Task item. Look for the word "Standardized" in the entries and copy every line where it shows up.

Data for the task.
┌──
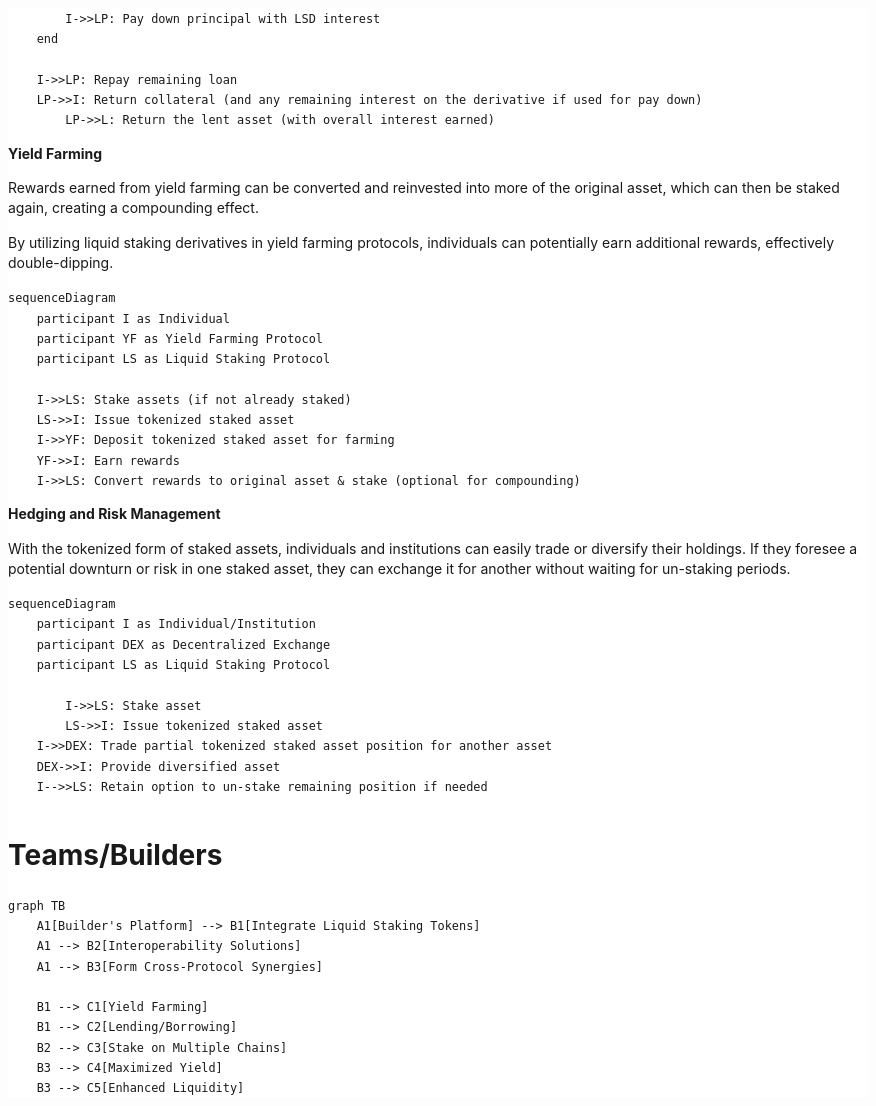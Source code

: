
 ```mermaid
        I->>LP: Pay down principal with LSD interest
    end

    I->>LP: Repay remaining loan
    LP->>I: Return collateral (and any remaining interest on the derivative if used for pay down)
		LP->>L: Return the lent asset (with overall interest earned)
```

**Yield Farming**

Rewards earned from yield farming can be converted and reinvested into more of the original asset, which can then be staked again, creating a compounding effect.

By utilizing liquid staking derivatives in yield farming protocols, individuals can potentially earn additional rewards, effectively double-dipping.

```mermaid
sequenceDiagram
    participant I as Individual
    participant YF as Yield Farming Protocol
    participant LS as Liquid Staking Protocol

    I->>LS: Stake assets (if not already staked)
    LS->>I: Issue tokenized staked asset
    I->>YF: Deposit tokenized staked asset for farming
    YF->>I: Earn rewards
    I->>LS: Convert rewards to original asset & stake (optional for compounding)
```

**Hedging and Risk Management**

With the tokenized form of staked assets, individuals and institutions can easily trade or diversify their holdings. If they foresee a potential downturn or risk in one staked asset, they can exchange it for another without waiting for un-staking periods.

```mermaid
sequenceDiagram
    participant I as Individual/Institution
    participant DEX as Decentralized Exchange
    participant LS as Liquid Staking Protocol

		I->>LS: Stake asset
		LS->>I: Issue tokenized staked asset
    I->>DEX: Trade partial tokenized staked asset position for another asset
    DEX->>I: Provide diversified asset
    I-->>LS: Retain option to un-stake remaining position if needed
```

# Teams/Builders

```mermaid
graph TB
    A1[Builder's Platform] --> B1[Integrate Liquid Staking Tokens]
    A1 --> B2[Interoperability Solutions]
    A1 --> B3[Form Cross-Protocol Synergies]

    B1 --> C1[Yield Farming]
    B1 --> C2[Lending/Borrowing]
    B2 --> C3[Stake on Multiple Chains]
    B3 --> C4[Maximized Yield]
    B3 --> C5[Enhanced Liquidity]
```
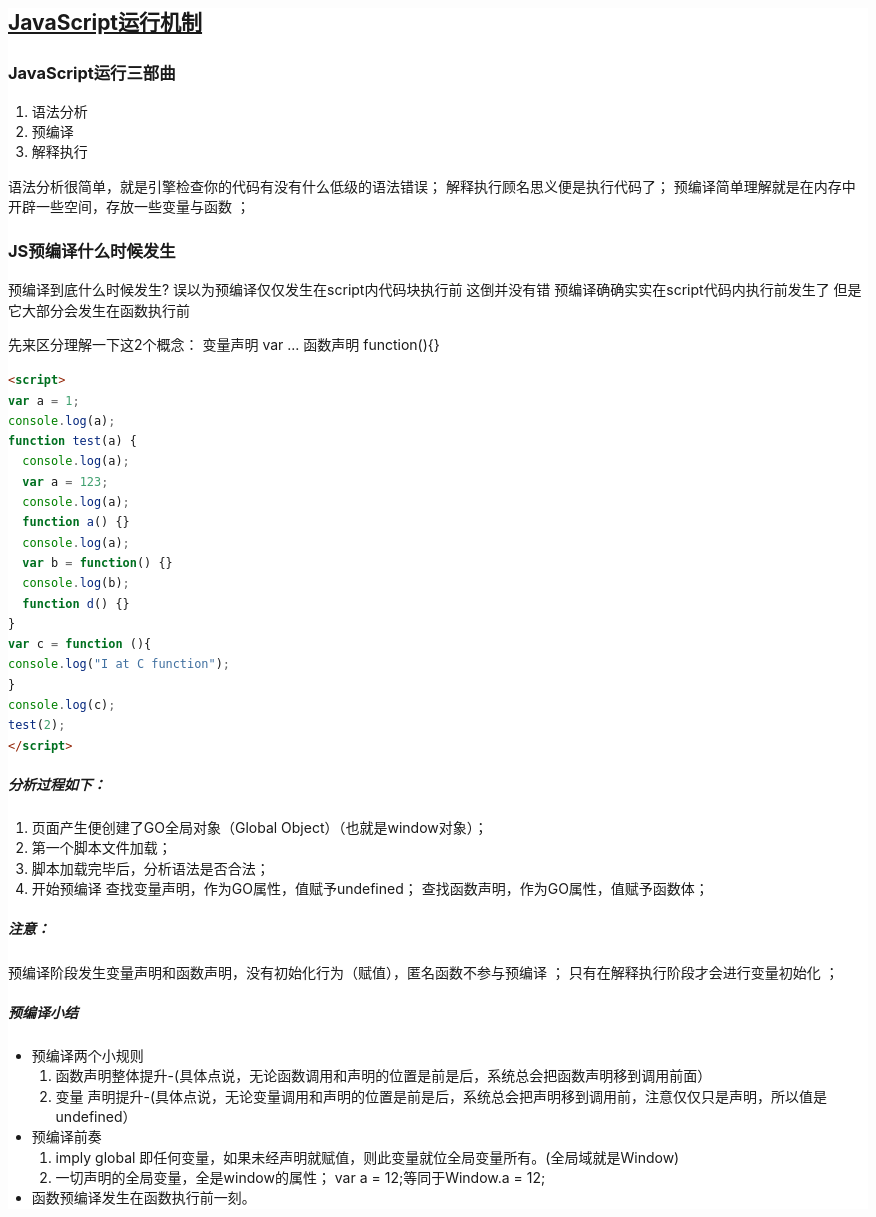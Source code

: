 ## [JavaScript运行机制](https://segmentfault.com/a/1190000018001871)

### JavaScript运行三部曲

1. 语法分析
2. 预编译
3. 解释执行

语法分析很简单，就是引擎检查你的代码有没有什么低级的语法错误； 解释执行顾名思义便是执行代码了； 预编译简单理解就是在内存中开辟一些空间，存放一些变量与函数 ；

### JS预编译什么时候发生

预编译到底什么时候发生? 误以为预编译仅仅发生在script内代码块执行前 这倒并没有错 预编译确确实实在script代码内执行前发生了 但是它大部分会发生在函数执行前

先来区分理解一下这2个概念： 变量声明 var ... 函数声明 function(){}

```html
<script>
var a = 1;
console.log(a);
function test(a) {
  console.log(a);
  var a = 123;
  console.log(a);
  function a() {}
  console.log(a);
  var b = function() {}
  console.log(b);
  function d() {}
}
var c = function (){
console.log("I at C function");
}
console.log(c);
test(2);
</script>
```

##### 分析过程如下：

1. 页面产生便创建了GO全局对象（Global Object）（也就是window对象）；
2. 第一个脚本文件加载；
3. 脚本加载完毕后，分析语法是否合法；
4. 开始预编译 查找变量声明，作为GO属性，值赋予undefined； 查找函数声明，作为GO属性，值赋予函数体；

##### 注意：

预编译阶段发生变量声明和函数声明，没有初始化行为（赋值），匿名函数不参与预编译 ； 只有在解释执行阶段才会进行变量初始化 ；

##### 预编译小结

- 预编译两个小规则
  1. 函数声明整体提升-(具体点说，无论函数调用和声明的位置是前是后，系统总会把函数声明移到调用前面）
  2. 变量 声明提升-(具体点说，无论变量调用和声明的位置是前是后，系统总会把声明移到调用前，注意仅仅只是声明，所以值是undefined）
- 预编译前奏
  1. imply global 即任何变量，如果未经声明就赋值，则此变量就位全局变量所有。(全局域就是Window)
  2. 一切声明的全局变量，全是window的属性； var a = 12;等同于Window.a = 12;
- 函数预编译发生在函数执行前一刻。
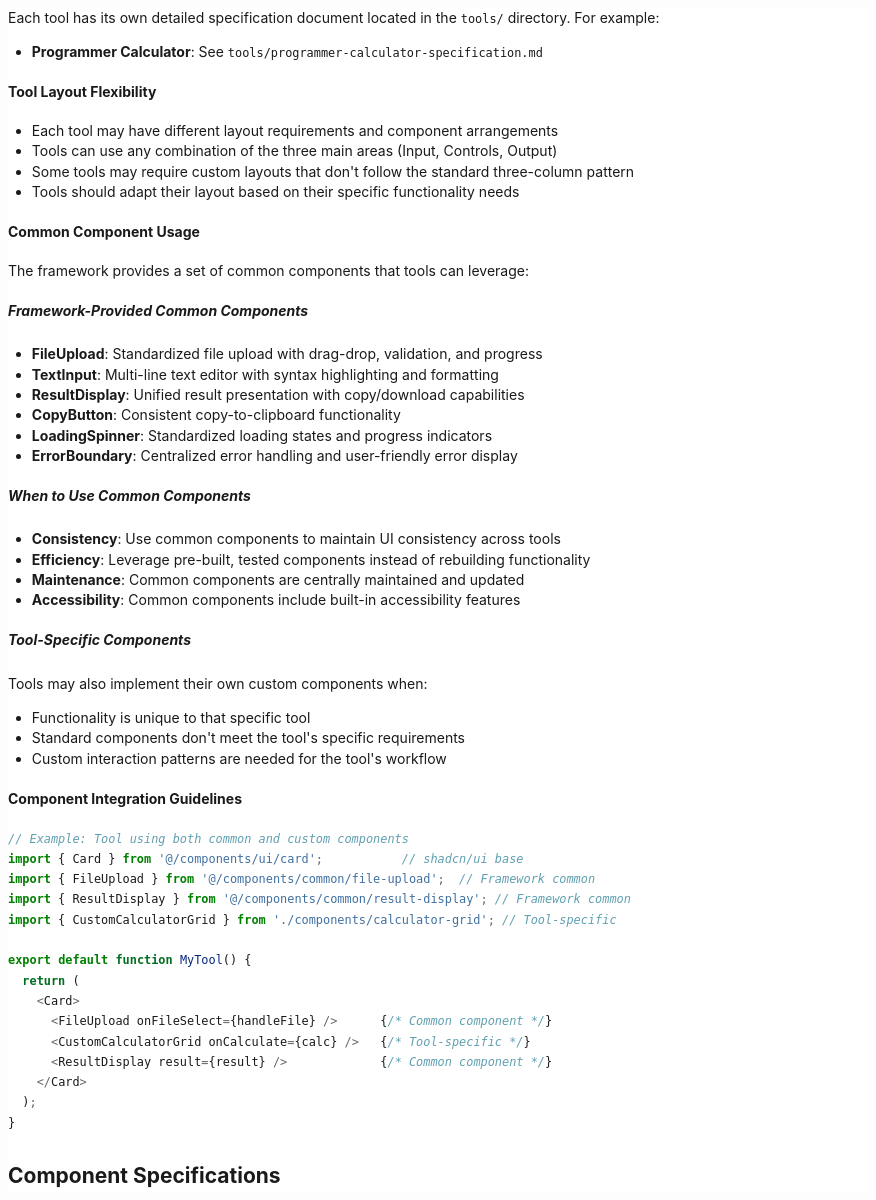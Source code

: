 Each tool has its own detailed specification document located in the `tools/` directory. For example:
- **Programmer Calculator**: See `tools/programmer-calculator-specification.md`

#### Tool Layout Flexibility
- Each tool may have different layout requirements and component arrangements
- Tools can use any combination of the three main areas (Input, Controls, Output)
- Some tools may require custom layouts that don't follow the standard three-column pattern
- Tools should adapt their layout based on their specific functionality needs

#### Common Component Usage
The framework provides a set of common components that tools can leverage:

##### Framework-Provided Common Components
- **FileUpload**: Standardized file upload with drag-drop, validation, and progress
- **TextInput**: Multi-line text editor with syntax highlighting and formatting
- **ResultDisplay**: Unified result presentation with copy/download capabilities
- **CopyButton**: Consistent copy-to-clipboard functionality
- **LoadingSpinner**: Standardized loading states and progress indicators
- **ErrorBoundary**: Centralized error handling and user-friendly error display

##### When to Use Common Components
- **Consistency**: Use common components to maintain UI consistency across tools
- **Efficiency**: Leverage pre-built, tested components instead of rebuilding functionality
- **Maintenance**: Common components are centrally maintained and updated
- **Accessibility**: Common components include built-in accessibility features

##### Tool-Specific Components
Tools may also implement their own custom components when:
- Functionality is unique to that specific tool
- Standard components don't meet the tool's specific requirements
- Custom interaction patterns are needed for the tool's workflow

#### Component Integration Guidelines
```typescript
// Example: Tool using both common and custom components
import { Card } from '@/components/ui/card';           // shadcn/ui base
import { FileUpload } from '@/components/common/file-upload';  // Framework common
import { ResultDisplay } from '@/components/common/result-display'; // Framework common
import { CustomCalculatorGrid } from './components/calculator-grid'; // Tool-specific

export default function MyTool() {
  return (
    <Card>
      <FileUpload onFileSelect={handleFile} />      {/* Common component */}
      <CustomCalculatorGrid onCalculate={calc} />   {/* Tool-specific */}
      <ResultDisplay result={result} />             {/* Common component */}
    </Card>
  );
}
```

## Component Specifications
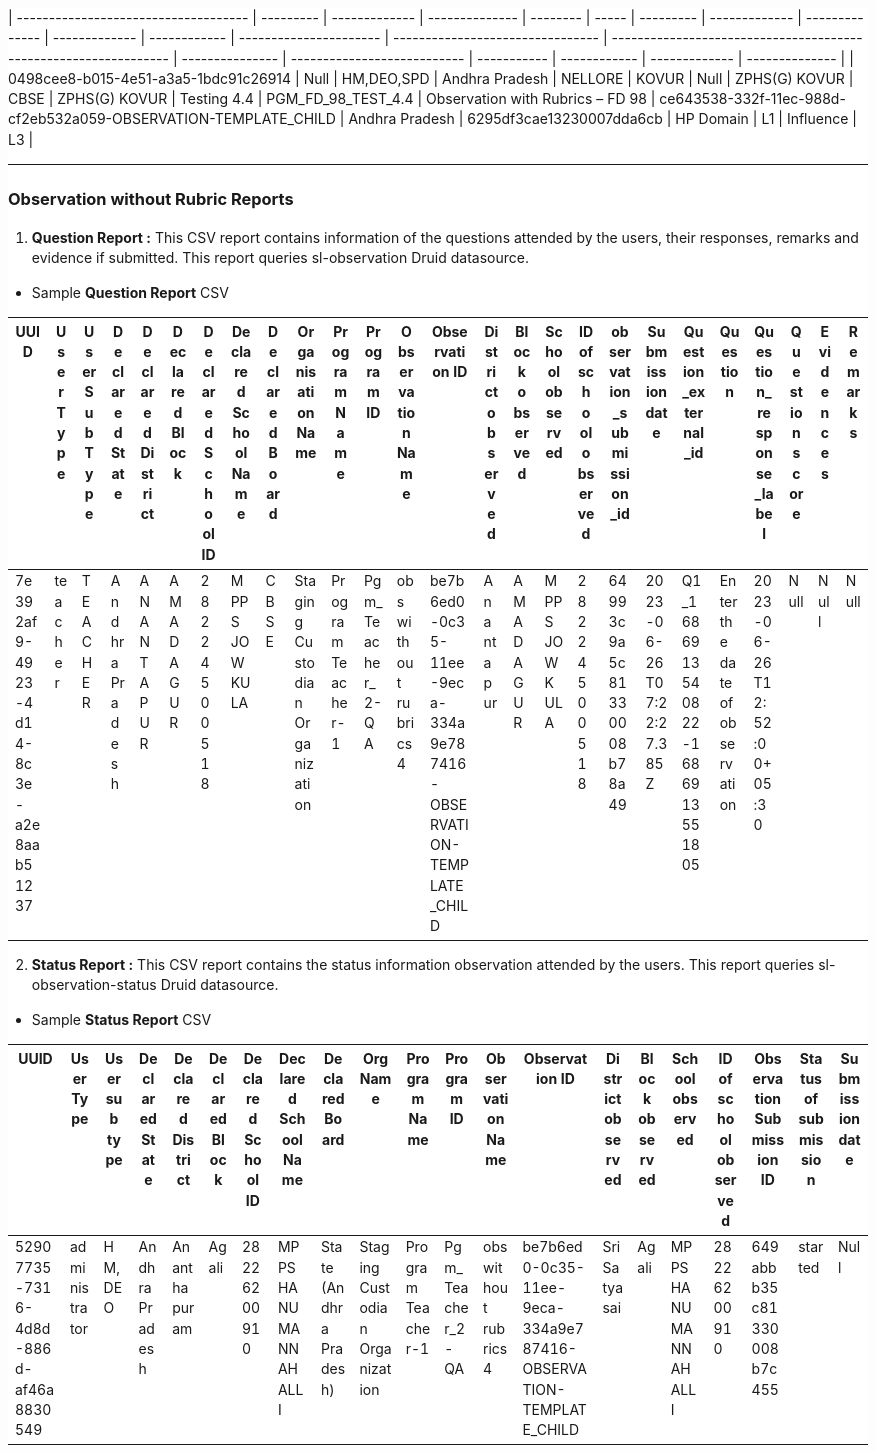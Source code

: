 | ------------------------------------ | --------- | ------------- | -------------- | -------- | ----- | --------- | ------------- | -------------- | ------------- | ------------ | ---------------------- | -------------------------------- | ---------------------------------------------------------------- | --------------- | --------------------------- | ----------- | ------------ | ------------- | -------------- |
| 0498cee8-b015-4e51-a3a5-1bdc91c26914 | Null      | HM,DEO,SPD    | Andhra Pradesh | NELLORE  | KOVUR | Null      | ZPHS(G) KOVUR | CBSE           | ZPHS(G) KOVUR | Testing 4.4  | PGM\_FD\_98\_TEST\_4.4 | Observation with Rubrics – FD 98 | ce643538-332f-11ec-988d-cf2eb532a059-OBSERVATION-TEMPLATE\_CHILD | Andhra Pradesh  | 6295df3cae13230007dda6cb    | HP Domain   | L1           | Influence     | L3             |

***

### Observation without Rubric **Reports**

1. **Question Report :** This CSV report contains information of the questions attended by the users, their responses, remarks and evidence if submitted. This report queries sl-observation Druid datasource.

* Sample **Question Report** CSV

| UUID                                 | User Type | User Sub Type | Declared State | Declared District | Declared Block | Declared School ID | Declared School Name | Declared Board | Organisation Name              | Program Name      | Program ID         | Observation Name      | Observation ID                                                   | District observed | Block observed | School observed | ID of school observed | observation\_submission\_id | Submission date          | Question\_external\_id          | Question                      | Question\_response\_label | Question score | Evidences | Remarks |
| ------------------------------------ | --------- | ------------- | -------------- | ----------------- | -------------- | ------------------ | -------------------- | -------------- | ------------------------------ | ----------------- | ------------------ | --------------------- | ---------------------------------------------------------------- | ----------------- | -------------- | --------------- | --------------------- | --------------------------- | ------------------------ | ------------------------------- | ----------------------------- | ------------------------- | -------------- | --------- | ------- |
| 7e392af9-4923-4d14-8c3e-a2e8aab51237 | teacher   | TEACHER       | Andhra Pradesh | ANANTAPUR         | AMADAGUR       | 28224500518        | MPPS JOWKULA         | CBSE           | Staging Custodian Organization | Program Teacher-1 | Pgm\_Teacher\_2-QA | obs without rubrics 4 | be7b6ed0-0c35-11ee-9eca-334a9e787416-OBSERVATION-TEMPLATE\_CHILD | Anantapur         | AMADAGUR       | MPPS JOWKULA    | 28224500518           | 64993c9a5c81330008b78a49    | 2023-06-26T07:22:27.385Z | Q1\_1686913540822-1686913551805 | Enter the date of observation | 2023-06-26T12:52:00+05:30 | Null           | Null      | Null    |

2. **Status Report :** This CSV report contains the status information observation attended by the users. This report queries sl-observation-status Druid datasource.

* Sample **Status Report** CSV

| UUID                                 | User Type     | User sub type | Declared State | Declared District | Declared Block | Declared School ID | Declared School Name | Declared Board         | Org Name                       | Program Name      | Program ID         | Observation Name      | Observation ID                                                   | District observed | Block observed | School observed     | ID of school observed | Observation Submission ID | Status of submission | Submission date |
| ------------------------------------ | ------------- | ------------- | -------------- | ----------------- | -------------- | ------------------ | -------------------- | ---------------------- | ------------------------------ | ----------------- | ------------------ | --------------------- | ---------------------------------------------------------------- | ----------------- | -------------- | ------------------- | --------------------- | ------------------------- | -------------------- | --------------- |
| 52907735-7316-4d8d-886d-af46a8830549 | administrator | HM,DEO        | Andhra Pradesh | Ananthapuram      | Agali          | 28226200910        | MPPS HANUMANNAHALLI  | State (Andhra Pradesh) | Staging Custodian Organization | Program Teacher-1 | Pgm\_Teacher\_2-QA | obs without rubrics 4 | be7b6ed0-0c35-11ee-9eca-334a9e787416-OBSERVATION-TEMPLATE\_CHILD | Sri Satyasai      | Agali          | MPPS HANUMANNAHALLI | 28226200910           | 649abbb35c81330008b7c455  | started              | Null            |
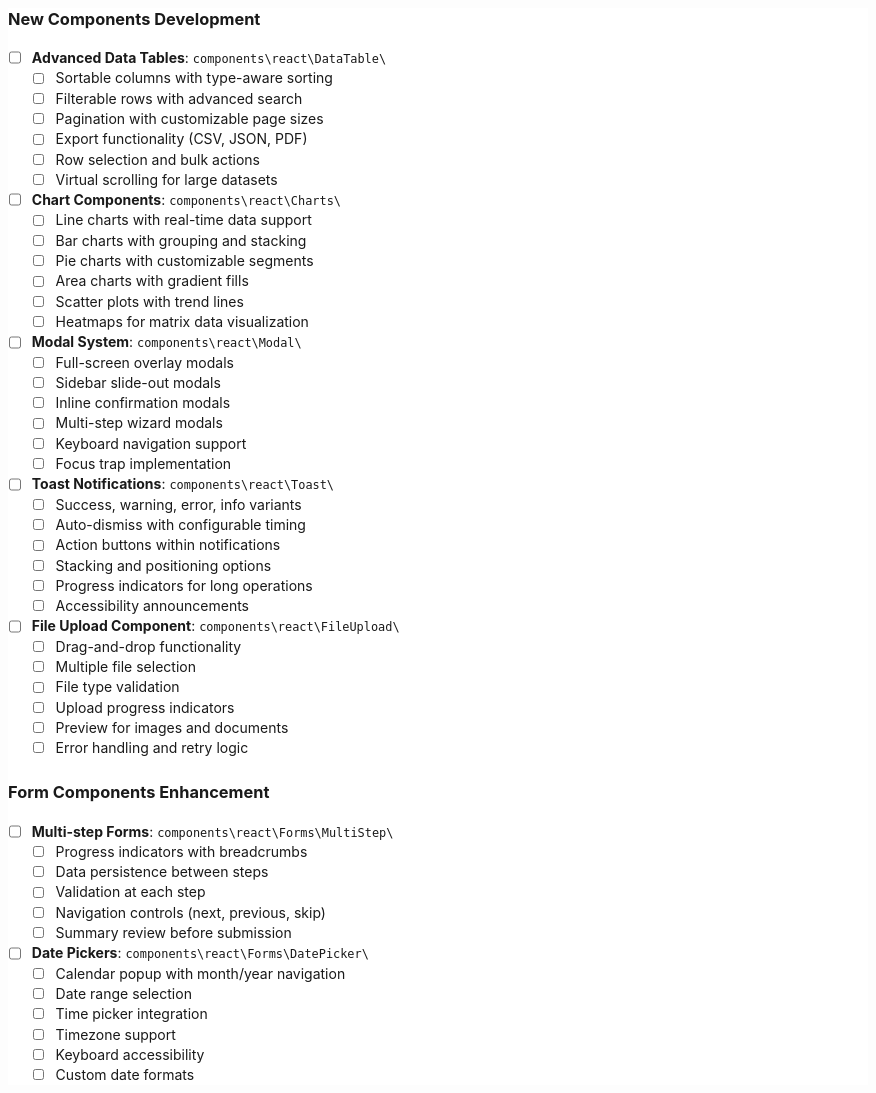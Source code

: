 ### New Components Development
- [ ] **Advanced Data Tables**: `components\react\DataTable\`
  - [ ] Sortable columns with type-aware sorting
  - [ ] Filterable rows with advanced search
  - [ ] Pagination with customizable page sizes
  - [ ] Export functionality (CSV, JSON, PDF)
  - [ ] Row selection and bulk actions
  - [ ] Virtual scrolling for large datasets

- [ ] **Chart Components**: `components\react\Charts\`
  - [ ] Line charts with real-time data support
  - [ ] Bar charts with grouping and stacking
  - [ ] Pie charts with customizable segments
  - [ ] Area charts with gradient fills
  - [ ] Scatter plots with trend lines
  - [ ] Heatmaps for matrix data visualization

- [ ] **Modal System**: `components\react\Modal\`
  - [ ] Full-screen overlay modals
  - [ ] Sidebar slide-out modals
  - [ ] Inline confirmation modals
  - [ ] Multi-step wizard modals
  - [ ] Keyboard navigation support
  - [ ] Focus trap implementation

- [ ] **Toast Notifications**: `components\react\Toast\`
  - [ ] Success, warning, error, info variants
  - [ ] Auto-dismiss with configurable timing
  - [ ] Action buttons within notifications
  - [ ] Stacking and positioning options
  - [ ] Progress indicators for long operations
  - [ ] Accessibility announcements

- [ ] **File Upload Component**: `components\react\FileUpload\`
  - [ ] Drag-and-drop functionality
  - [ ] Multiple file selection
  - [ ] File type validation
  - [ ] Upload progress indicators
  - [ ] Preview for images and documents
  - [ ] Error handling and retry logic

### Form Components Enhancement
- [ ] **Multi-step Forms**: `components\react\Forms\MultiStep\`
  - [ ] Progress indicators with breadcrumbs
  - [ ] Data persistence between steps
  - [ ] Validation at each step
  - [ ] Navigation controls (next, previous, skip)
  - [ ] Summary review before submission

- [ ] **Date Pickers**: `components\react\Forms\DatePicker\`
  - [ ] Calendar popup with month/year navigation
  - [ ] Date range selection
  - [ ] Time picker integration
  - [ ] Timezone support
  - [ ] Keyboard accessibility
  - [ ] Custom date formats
└──
Written response.
- **FileUpload**: Standardized file upload with drag-drop, validation, and progress
- **LoadingSpinner**: Standardized loading states and progress indicators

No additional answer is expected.